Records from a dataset
=======
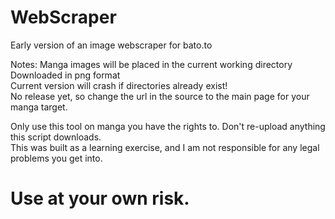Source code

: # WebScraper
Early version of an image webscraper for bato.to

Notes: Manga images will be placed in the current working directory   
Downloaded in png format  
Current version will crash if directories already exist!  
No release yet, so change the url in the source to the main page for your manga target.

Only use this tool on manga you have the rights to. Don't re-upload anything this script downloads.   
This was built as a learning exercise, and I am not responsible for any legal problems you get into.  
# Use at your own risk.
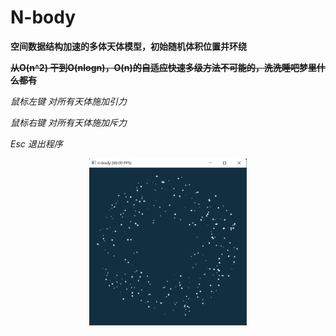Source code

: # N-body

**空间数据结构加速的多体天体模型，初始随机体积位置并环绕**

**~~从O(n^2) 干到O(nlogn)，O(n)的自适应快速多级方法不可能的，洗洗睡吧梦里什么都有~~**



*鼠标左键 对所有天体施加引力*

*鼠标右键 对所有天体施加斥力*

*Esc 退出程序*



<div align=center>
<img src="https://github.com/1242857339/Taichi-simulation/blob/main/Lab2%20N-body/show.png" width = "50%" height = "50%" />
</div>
=======
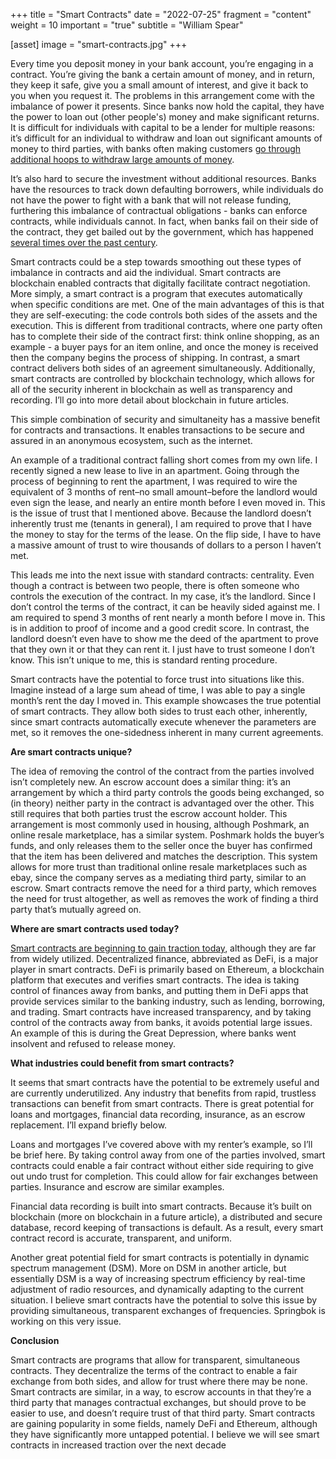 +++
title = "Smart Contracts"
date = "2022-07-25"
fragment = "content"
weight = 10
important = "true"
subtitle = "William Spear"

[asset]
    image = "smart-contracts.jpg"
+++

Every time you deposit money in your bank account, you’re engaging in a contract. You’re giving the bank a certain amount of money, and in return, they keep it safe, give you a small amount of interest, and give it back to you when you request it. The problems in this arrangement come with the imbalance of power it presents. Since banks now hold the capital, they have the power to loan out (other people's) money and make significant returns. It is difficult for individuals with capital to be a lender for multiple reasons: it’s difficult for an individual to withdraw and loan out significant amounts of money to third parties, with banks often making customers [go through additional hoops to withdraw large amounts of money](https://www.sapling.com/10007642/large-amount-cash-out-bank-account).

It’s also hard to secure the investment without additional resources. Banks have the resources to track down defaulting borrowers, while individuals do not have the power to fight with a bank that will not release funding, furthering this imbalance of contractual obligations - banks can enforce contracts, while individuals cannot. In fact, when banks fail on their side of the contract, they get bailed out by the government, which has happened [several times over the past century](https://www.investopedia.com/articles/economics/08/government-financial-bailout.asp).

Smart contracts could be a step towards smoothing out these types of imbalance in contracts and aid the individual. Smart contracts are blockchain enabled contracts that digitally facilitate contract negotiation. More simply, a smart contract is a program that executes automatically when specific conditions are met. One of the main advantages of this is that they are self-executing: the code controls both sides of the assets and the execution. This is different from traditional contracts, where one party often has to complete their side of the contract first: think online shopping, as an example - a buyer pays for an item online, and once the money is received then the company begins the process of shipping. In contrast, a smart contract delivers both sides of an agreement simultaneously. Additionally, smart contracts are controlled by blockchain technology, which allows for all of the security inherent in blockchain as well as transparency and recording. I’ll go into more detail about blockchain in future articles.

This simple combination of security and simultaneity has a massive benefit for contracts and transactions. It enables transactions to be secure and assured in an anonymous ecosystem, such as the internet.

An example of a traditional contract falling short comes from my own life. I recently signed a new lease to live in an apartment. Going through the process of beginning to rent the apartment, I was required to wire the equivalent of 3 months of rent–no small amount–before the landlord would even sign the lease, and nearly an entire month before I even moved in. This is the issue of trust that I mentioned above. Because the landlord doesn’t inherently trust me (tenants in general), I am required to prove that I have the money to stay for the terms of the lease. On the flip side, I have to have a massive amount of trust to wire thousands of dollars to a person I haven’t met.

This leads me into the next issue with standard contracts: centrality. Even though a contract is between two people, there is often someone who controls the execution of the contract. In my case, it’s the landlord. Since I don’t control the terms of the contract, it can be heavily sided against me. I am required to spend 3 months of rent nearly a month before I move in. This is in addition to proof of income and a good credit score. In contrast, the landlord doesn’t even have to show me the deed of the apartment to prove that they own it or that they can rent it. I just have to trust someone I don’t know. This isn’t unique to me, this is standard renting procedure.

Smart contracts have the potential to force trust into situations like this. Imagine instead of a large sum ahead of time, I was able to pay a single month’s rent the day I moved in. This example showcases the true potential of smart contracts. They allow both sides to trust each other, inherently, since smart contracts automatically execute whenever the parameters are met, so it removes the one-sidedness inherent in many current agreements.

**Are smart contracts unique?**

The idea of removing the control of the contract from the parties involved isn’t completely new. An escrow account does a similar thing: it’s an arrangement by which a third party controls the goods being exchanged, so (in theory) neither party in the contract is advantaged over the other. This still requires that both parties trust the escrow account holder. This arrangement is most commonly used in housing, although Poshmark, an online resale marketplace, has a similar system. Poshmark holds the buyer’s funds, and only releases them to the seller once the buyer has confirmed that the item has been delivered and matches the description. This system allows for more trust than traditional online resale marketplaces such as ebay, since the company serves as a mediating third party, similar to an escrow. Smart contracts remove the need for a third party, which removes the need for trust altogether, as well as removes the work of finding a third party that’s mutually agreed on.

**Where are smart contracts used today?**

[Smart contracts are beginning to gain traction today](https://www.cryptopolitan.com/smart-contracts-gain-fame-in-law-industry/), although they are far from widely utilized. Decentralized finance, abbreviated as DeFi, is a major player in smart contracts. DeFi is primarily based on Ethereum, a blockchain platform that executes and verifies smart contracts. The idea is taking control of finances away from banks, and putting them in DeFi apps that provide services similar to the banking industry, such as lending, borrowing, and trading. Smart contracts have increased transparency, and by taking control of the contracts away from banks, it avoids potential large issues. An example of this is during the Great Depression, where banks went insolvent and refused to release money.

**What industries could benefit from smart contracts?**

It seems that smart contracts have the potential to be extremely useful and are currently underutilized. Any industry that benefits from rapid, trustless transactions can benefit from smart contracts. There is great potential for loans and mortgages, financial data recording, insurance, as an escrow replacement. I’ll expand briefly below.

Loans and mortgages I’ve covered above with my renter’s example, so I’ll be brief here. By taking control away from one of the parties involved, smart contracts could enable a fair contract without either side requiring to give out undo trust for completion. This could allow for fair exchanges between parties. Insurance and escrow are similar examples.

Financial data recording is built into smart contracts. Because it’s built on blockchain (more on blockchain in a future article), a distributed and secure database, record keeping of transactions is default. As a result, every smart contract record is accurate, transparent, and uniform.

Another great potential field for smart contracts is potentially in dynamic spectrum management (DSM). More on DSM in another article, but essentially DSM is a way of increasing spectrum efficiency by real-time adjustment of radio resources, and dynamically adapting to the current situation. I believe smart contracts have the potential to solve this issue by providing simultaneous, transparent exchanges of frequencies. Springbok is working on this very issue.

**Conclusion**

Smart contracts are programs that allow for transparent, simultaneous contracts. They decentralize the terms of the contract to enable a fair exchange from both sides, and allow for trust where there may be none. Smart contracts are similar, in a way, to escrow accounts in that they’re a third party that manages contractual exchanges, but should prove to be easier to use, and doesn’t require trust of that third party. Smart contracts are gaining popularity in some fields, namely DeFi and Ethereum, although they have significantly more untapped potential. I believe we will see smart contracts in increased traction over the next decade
=======
What is being asked - Please find how many lines of the entries above include the string "built", giving the number and nothing else.

Problem solution - 2